Clad C is a group with members of Gibbosum complex of Fusarium species and divided into four subclades names C1, C2, C3 and C4. Subclade C1 was supported by the strong bootstrap value of 94% and included F. laceratum strains, Subclade C2 included strains of F. scirpi and was located as sister group of subclade C3 including, strains of F. equiseti and some Fusarium sp. isolates.

Clade B includes other species and divided into four subclades (B1, B2, B3 and B4). Subclade B1 included the strain HT 1-2 and demonstrated high similarities of tef1-α gene sequence to the referred isolates of F. solani, subclade B2 contained two species of F. hostae and F. redolens by strong bootstrap value of 98%, subclade B3 consists of F. torulosum and F. flociferatum strains, subclade B4 consisted of strain KK32-1 which gave high similarity of tef1-α gene sequence to the referred F. sambucinum from NCBI and was supported by the strongest bootstrap value of 100%.

Maximum likelihood (ML) analysis of the tef1-α gene sequence alignment recovered a tree with significant similarities to the phylogenetic tree in NJ method (Fig. 3). However, there are some differences between the two trees. For example, subclade B1 in NJ analysis which includes F. solani strains is located as a separate clade in maximum likelihood method that was named as clade D. Subclade B4 consisted of strain KK32-1 and strains of F. sambucinum was placed in clade C in maximum likelihood analysis by the strongest bootstrap value of 100%. The location of isolate KM4 (F. lacertarum) in ML tree is the same as NJ tree.

In this study, in addition to the morphological identification, the sequence data analysis of the tef1-α region was employed. The molecular data and phylogenetic relationships allow reliable differentiation between the major Fusarium species. For this purpose, sequence of tef1-α gene was used to assess 15 identified species of genus Fusarium isolated from broomrape samples. Use of translation elongation factor 1α (tef1-α) and β-tubulin genes can lead to more clear fungal identification (Vitale et al. 2011; Wang et al. 2011). Overall, Molecular analysis had harmony with morphological grouping, except for isolate kk23-2 in clade A and subclade A3, where F. verticilliodes isolate (kk23-2) was located between the F. thapsinum isolates. Some strains of F. thapsinum that do not produce diagnostic yellow pigment, is morphologically identical to F. verticillioides therefore in similar situations molecular characterization can be helpful in identifying these isolates (Leslie & Summerell, 2006). This sort of discrepancy between morphological and molecular data in fungal studies has been seen frequently (Darvishnia 2013; Watanabe 2013). Although the morphological species concept does not completely reflect the phylogenetic tree of the genus Fusarium (O'Donnell et al., 2000), this does not imply that morphological characteristics are not useful for identification and taxonomy.
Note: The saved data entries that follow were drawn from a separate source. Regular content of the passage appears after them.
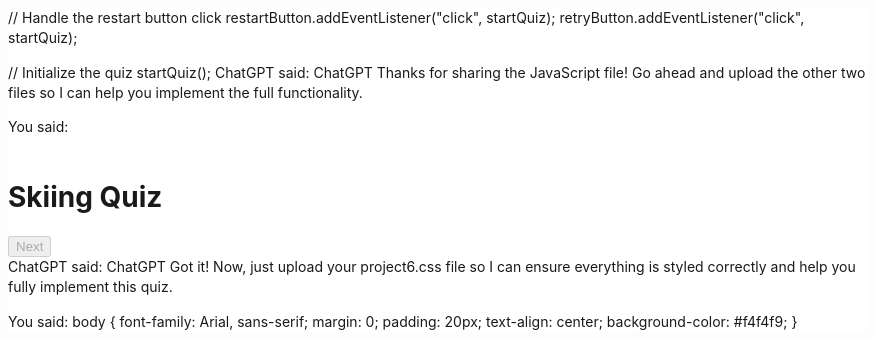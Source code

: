 // Handle the restart button click
restartButton.addEventListener("click", startQuiz);
retryButton.addEventListener("click", startQuiz);

// Initialize the quiz
startQuiz();
ChatGPT said:
ChatGPT
Thanks for sharing the JavaScript file! Go ahead and upload the other two files so I can help you implement the full functionality.







You said:
<!DOCTYPE html>
<html lang="en">
<head>
  <meta charset="UTF-8">
  <meta name="viewport" content="width=device-width, initial-scale=1.0">
  <title>Skiing Quiz</title>
  <link rel="stylesheet" href="project6.css">
</head>
<body>
  <h1>Skiing Quiz</h1>
  <div id="quiz-container">
    <div id="question-container">
      <p id="question"></p>
      <div id="answers"></div>
    </div>
    <button id="next-btn" disabled>Next</button>
    <button id="restart-btn" style="display: none;">Restart</button>
  </div>
  <div id="results-container" style="display: none;">
    <h2>Quiz Results</h2>
    <p id="final-score"></p>
    <div id="review"></div>
    <button id="retry-btn">Retry</button>
  </div>
  <script src="project6.js"></script>
</body>
</html>
ChatGPT said:
ChatGPT
Got it! Now, just upload your project6.css file so I can ensure everything is styled correctly and help you fully implement this quiz.







You said:
body {
  font-family: Arial, sans-serif;
  margin: 0;
  padding: 20px;
  text-align: center;
  background-color: #f4f4f9;
}

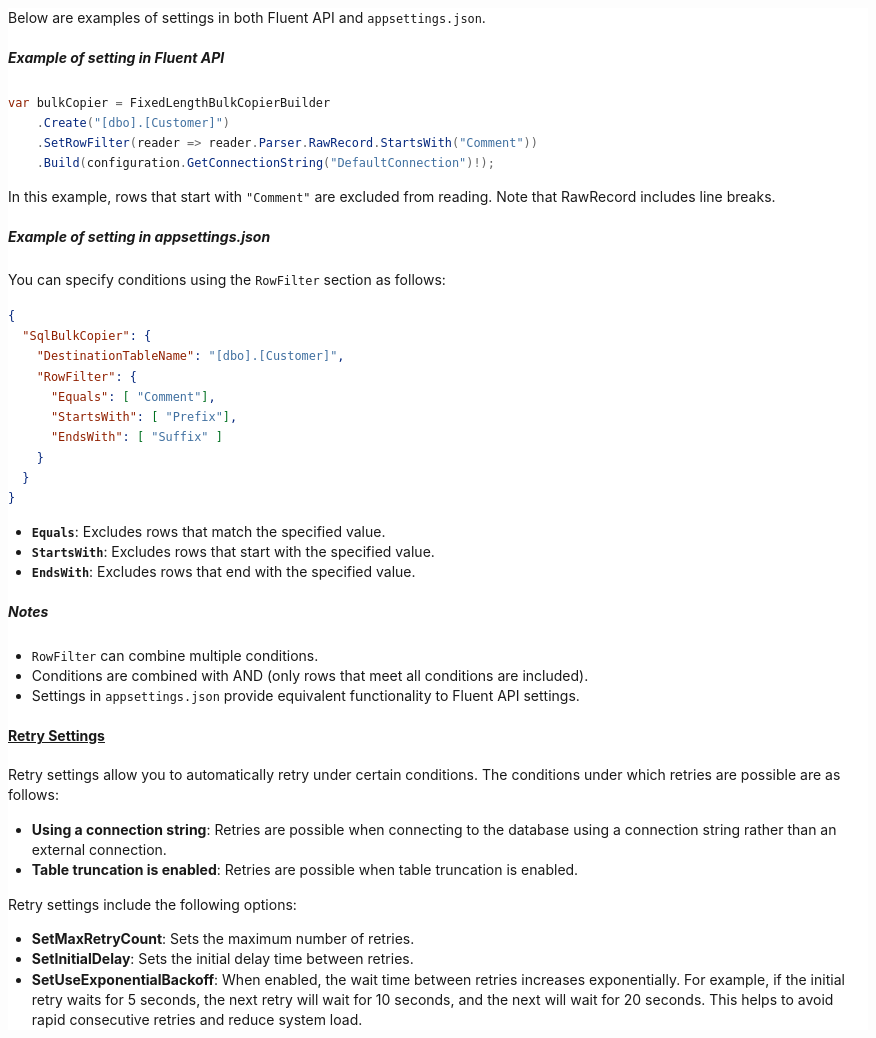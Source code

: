 Below are examples of settings in both Fluent API and `appsettings.json`.

##### Example of setting in Fluent API

```csharp
var bulkCopier = FixedLengthBulkCopierBuilder
    .Create("[dbo].[Customer]")
    .SetRowFilter(reader => reader.Parser.RawRecord.StartsWith("Comment"))
    .Build(configuration.GetConnectionString("DefaultConnection")!);
```

In this example, rows that start with `"Comment"` are excluded from reading. Note that RawRecord includes line breaks.

##### Example of setting in appsettings.json

You can specify conditions using the `RowFilter` section as follows:

```json
{
  "SqlBulkCopier": {
    "DestinationTableName": "[dbo].[Customer]",
    "RowFilter": {
      "Equals": [ "Comment"],
      "StartsWith": [ "Prefix"],
      "EndsWith": [ "Suffix" ]
    }
  }
}
```

- **`Equals`**: Excludes rows that match the specified value.
- **`StartsWith`**: Excludes rows that start with the specified value.
- **`EndsWith`**: Excludes rows that end with the specified value.

##### Notes

- `RowFilter` can combine multiple conditions.
- Conditions are combined with AND (only rows that meet all conditions are included).
- Settings in `appsettings.json` provide equivalent functionality to Fluent API settings.

#### [Retry Settings](#detailed-settings)
Retry settings allow you to automatically retry under certain conditions. The conditions under which retries are possible are as follows:
- **Using a connection string**: Retries are possible when connecting to the database using a connection string rather than an external connection.
- **Table truncation is enabled**: Retries are possible when table truncation is enabled.

Retry settings include the following options:
- **SetMaxRetryCount**: Sets the maximum number of retries.
- **SetInitialDelay**: Sets the initial delay time between retries.
- **SetUseExponentialBackoff**: When enabled, the wait time between retries increases exponentially. For example, if the initial retry waits for 5 seconds, the next retry will wait for 10 seconds, and the next will wait for 20 seconds. This helps to avoid rapid consecutive retries and reduce system load.
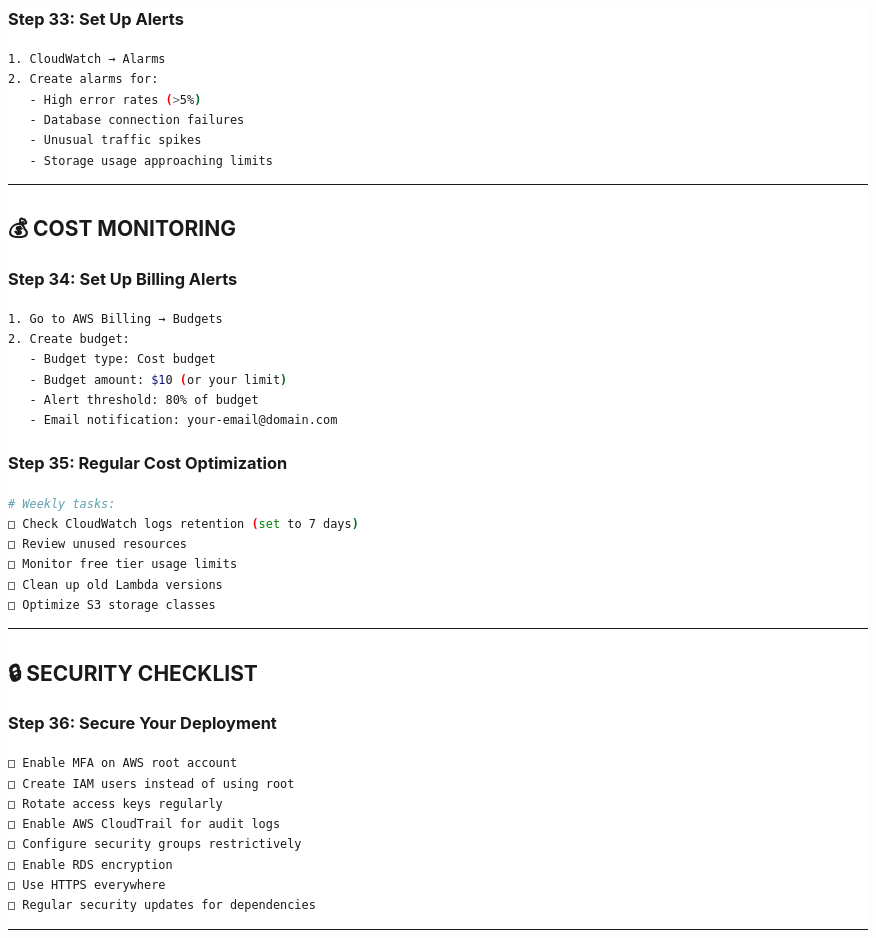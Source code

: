 ### Step 33: Set Up Alerts
```bash
1. CloudWatch → Alarms
2. Create alarms for:
   - High error rates (>5%)
   - Database connection failures
   - Unusual traffic spikes
   - Storage usage approaching limits
```

---

## 💰 COST MONITORING

### Step 34: Set Up Billing Alerts
```bash
1. Go to AWS Billing → Budgets
2. Create budget:
   - Budget type: Cost budget
   - Budget amount: $10 (or your limit)
   - Alert threshold: 80% of budget
   - Email notification: your-email@domain.com
```

### Step 35: Regular Cost Optimization
```bash
# Weekly tasks:
□ Check CloudWatch logs retention (set to 7 days)
□ Review unused resources
□ Monitor free tier usage limits
□ Clean up old Lambda versions
□ Optimize S3 storage classes
```

---

## 🔒 SECURITY CHECKLIST

### Step 36: Secure Your Deployment
```bash
□ Enable MFA on AWS root account
□ Create IAM users instead of using root
□ Rotate access keys regularly
□ Enable AWS CloudTrail for audit logs
□ Configure security groups restrictively
□ Enable RDS encryption
□ Use HTTPS everywhere
□ Regular security updates for dependencies
```

---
To identify unknown species, morphological characteristics can be widely applied to any species, not only the genus Fusarium but also to other fungi (Taylor et al. 2000). Fusarium isolates can be initially classified on the basis of morphological similarity, with the awareness that sections are in fact a means of artificial grouping, but the morphological approach fails to detect many biological factors but phylogenetic approach can be useful in detection of this factors (Liddell, 2003).

Due to the deficiencies and problems within morphological identification knowledge and also due to the large number of fungal species and inadequate available morphological information, the use of molecular information can be helpful (Davari et al. 2013). So, we need to construct more reliable taxonomic system in combination with the morphological, phylogenetic, toxicological, biological, and other recognition methods. The use of another gene in molecular identification can be useful in better identifying and better phylogenetic analyses.

 

ACKNOWLEDGEMENTS

This research was supported by University of Zanjan and the authors wish to acknowledge Research Institute of Modern Biological Techniques at University of Zanjan for the use of their equipments.